# ASSIGNMENT
Once the images are removed, set down everything else in the listing below exactly.

━━━━━━━━━━━━━━━━━━━━

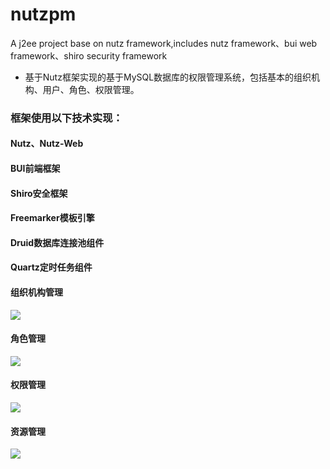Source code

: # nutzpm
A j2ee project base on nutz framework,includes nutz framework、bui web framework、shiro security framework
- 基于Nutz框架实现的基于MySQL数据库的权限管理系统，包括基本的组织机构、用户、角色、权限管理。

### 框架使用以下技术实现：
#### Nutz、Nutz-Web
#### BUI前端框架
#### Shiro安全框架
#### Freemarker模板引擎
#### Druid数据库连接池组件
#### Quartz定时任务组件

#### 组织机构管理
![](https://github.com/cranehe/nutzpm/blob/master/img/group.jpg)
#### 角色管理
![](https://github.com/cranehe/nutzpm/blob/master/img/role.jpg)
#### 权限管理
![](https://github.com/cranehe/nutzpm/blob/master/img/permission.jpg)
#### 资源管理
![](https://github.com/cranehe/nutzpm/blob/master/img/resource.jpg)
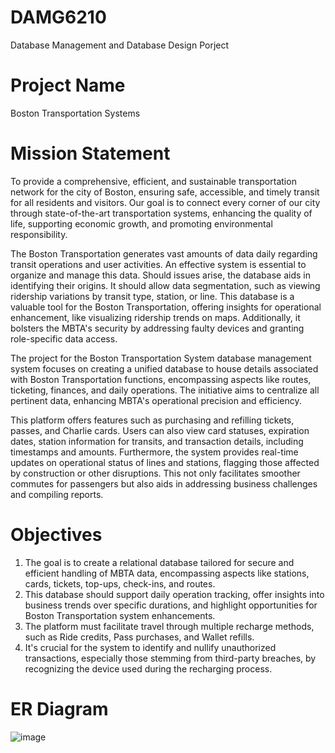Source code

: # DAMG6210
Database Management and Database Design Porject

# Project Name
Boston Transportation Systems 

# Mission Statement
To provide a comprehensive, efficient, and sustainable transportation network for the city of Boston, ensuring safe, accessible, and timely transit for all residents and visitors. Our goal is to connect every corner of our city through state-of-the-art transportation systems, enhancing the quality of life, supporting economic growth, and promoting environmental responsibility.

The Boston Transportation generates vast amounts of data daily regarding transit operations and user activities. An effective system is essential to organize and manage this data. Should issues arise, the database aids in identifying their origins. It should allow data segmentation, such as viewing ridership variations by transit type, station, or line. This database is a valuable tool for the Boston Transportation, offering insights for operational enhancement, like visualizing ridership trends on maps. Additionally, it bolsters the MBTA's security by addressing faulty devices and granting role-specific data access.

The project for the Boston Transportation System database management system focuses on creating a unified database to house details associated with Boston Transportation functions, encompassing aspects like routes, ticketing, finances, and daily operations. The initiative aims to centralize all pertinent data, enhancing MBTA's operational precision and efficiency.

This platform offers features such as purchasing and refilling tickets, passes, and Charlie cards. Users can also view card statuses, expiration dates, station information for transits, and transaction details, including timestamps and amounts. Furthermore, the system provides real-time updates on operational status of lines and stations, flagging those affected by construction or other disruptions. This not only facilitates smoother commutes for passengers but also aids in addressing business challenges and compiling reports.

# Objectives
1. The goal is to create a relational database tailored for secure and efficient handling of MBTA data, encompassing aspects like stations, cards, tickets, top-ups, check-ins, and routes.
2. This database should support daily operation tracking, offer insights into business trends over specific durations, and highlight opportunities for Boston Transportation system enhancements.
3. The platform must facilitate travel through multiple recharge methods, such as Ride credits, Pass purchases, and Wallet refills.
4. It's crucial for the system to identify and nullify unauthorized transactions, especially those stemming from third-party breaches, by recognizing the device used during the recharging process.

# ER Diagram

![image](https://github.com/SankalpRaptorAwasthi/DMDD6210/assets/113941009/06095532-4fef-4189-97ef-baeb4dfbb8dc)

━━━━━━━━━━━━━━━━━━━━

# RESPONSE TO THIS TASK
Source code

: # nutzpm
A j2ee project base on nutz framework,includes nutz framework、bui web framework、shiro security framework
- 基于Nutz框架实现的基于MySQL数据库的权限管理系统，包括基本的组织机构、用户、角色、权限管理。

### 框架使用以下技术实现：
#### Nutz、Nutz-Web
#### BUI前端框架
#### Shiro安全框架
#### Freemarker模板引擎
#### Druid数据库连接池组件
#### Quartz定时任务组件

#### 组织机构管理
![](https://github.com/cranehe/nutzpm/blob/master/img/group.jpg)
#### 角色管理
![](https://github.com/cranehe/nutzpm/blob/master/img/role.jpg)
#### 权限管理
![](https://github.com/cranehe/nutzpm/blob/master/img/permission.jpg)
#### 资源管理
![](https://github.com/cranehe/nutzpm/blob/master/img/resource.jpg)
Source code

: # DAMG6210
Database Management and Database Design Porject

# Project Name
Boston Transportation Systems 

# Mission Statement
To provide a comprehensive, efficient, and sustainable transportation network for the city of Boston, ensuring safe, accessible, and timely transit for all residents and visitors. Our goal is to connect every corner of our city through state-of-the-art transportation systems, enhancing the quality of life, supporting economic growth, and promoting environmental responsibility.

The Boston Transportation generates vast amounts of data daily regarding transit operations and user activities. An effective system is essential to organize and manage this data. Should issues arise, the database aids in identifying their origins. It should allow data segmentation, such as viewing ridership variations by transit type, station, or line. This database is a valuable tool for the Boston Transportation, offering insights for operational enhancement, like visualizing ridership trends on maps. Additionally, it bolsters the MBTA's security by addressing faulty devices and granting role-specific data access.

The project for the Boston Transportation System database management system focuses on creating a unified database to house details associated with Boston Transportation functions, encompassing aspects like routes, ticketing, finances, and daily operations. The initiative aims to centralize all pertinent data, enhancing MBTA's operational precision and efficiency.

This platform offers features such as purchasing and refilling tickets, passes, and Charlie cards. Users can also view card statuses, expiration dates, station information for transits, and transaction details, including timestamps and amounts. Furthermore, the system provides real-time updates on operational status of lines and stations, flagging those affected by construction or other disruptions. This not only facilitates smoother commutes for passengers but also aids in addressing business challenges and compiling reports.

# Objectives
1. The goal is to create a relational database tailored for secure and efficient handling of MBTA data, encompassing aspects like stations, cards, tickets, top-ups, check-ins, and routes.
2. This database should support daily operation tracking, offer insights into business trends over specific durations, and highlight opportunities for Boston Transportation system enhancements.
3. The platform must facilitate travel through multiple recharge methods, such as Ride credits, Pass purchases, and Wallet refills.
4. It's crucial for the system to identify and nullify unauthorized transactions, especially those stemming from third-party breaches, by recognizing the device used during the recharging process.

# ER Diagram

![image](https://github.com/SankalpRaptorAwasthi/DMDD6210/assets/113941009/06095532-4fef-4189-97ef-baeb4dfbb8dc)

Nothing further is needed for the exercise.